When Dude-Bro Pranksters Punk the Police
Florida teens with fake beer experience two different approaches to law enforcement.

In Clearwater, Florida, there are a few friends who go around with a video camera filming innocent pranks to amuse themselves and fans of their growing YouTube channel. Their aesthetic is surfer dude. Their sense of humor is late high school, early college. One prank consisted of sending a costumed fancy man on stilts to walk around at the beach. In another, they approach a stranger with the pickup line, "On a scale of America to North Korea how free are you tonight?" In a third, they go to a dog park with a stereo and blast the song, "Who Let the Dogs Out?" On a scale of Andorra to North Korea they are about as harmless as Denmark.*
One day they deployed their kid brothers, 15 and 16 years old respectively, to walk around at a crowded Florida beach area with the kind of novelty mugs that appear to be full of sudsy beer but are actually empty. The entire joke is the visual of these obviously underage kids walking around with what looks like beer. Very quickly, a police officer calls them over. They capture the whole scene on hidden video:
What makes this interesting is the dramatic difference in the reaction of the two police officers. The first one to confront the kids is momentarily tricked into thinking they have beer, but very quickly realizes that it was just a prank. At that point, she could have just laughed it off and let them go. Or she could've affected a friendly demeanor, smiled, and said, "Very funny guys. You got me. I know you're just trying to pull a harmless prank, but anytime you distract a police officer like this for a laugh, we're not able to be on the lookout for real bad guys, so I'd appreciate it if you don't do this again, okay?" Or even, "Come on, guys, I don't want little kids at the beach to think that the cool older teenagers are walking round with beer." It would've been easy to express even the squarest of concerns.
Instead, the police officer isn't merely humorless. She is needlessly hostile and unprofessional. What kind of adult castigates a 15-year-old for walking around without identification? What kind of adult calls a couple of high school students "retards"? Is running the identities of these kids possibly the best use of her time? That hypothetical lecture about distracting police officers from important duties is impossible to deliver once you've spent so much on-duty time unraveling a novelty mug caper. How much petty theft happened on that beach in the meantime (or how many lost tourists weren't given the directions they needed)?
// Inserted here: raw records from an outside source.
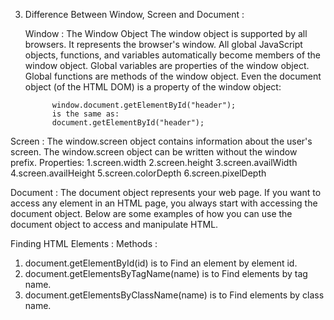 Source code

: 
3. Difference Between Window, Screen and Document :

   Window : The Window Object
             The window object is supported by all browsers. It represents the browser's window.
             All global JavaScript objects, functions, and variables automatically become members of the window object.
             Global variables are properties of the window object.
             Global functions are methods of the window object.
             Even the document object (of the HTML DOM) is a property of the window object:
             
             window.document.getElementById("header");
             is the same as:
             document.getElementById("header");

  Screen : The window.screen object contains information about the user's screen.
             The window.screen object can be written without the window prefix.
             Properties:
               1.screen.width
               2.screen.height
               3.screen.availWidth
               4.screen.availHeight
               5.screen.colorDepth
               6.screen.pixelDepth 
  
  Document : The document object represents your web page.
              If you want to access any element in an HTML page, you always start with accessing the document object.
              Below are some examples of how you can use the document object to access and manipulate HTML.
        
  Finding HTML Elements :
  Methods :
   1. document.getElementById(id)	is to Find an element by element id.
   2. document.getElementsByTagName(name)	is to Find elements by tag name.
   3. document.getElementsByClassName(name) is to	Find elements by class name.
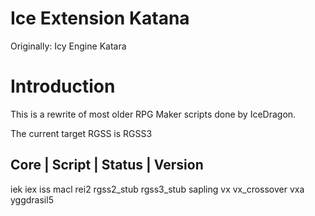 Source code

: Ice Extension Katana
====================
Originally: Icy Engine Katara

# Introduction
This is a rewrite of most older RPG Maker scripts done by IceDragon.

The current target RGSS is RGSS3

Core | Script | Status | Version
--------------------------------
iek
iex
iss
macl
rei2
rgss2_stub
rgss3_stub
sapling
vx
vx_crossover
vxa
yggdrasil5
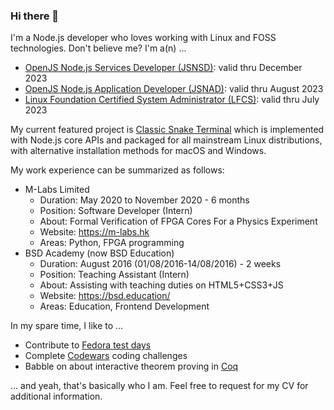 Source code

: ### Hi there 👋

I'm a Node.js developer who loves working with Linux and FOSS technologies. Don't believe me? I'm a(n) ...

- [OpenJS Node.js Services Developer (JSNSD)](https://www.youracclaim.com/badges/8cb25f58-4d9b-4511-a535-4021ce7c9c2c): valid thru December 2023
- [OpenJS Node.js Application Developer (JSNAD)](https://www.youracclaim.com/badges/ae2d70bc-0d1f-43e4-b630-943548a3b5ac): valid thru August 2023
- [Linux Foundation Certified System Administrator (LFCS)](https://www.youracclaim.com/badges/c4937ae9-2fe5-41cf-a054-ad052f78361e): valid thru July 2023

My current featured project is [Classic Snake Terminal](https://donaldkellett.github.io/csnaketerm) which is implemented with Node.js core APIs and packaged for all mainstream Linux distributions, with alternative installation methods for macOS and Windows.

My work experience can be summarized as follows:

- M-Labs Limited
  - Duration: May 2020 to November 2020 - 6 months
  - Position: Software Developer (Intern)
  - About: Formal Verification of FPGA Cores For a Physics Experiment
  - Website: https://m-labs.hk
  - Areas: Python, FPGA programming
- BSD Academy (now BSD Education)
  - Duration: August 2016 (01/08/2016-14/08/2016) - 2 weeks
  - Position: Teaching Assistant (Intern)
  - About: Assisting with teaching duties on HTML5+CSS3+JS
  - Website: https://bsd.education/
  - Areas: Education, Frontend Development

In my spare time, I like to ...

- Contribute to [Fedora test days](https://fedoraproject.org/wiki/QA/Test_Days)
- Complete [Codewars](https://www.codewars.com) coding challenges
- Babble on about interactive theorem proving in [Coq](https://coq.inria.fr)

... and yeah, that's basically who I am. Feel free to request for my CV for additional information.

<!--
**DonaldKellett/DonaldKellett** is a ✨ _special_ ✨ repository because its `README.md` (this file) appears on your GitHub profile.

Here are some ideas to get you started:

- 🔭 I’m currently working on ...
- 🌱 I’m currently learning ...
- 👯 I’m looking to collaborate on ...
- 🤔 I’m looking for help with ...
- 💬 Ask me about ...
- 📫 How to reach me: ...
- 😄 Pronouns: ...
- ⚡ Fun fact: ...
-->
As if to highlight the needless hostility in the first police officer's approach, a second police officer comes over, reacts like a normal person, and charms the teens with friendliness. They would've been receptive to any gentle reprimand he then delivered... but he walked off. If I had to write a thought bubble for him it would be, "OMG I can't handle my absurd colleague, I gotta get away from her now."
Says the first officer, who has already called the kid a retard, "My guess is you don't stay in school." Because novelty beer mug pranks are associated with dropping out?
Says officer two, "I guess you guys were the class clowns in school." Yes. Obviously. And not the kind of class clown that the principal really wants to expel—the kind that the principal can't help but like, because they're obviously goodhearted.
Finally, a third police officer arrives on the scene, totally fabricates smelling marijuana, and weirdly tries to intimidate the kids into admitting they have weed in their pockets by implying that if they just admit it he won't arrest them. (Police are allowed to blatantly lie.) Of course, they obviously don't have marijuana—as the video notes, who pranks the police while carrying illegal drugs in their pockets?
This is obviously more lighthearted than the other videos of police officers we've recently reviewed in this space. There's no danger or violence (perhaps in part because these are white kids in an affluent area—three black kids in their late teens would know damned well that they'd better not even attempt a prank like this one). But there's still a serious point to be made about effective policing. Police officers number one and three left these kids—and unbeknownst to them, their many YouTube followers—with the impression that law enforcement is needlessly hostile, petty, and humorless. They fit every negative stereotype of police officers save knee-jerk violence, and exactly none of the normal excuses applied. They faced no danger. They were not dealing with hardened criminals. They just chose to be jerks, needlessly. Whereas officer number two left them with the impression that police are friendly, goodhearted people that one might voluntarily assist and trust.
Interactions like this could affect the attitude that these kids have toward the police for their entire lives, and should shape the public's perceptions in subtle but important ways. Officers one and three damaged their profession with their behavior, especially when the video made the local TV news. Who wants their community policed by folks who react to teen pranks with f-bombs, "retard" insults, and evidence free accusations that they're drop-out potheads? Kudos to the several police officers who react reasonably to these kids in the course of their videos, and the chief in Clearwater for reacting appropriately when the video came out: he didn't take himself too seriously, noted that in fairness the kids baited the female officer, apologized for her behavior, and put a letter of reprimand in her file.
That sounds about right to me.
*There are a few pickup-line pranks that are too crude for my taste. Even Denmark isn't perfect.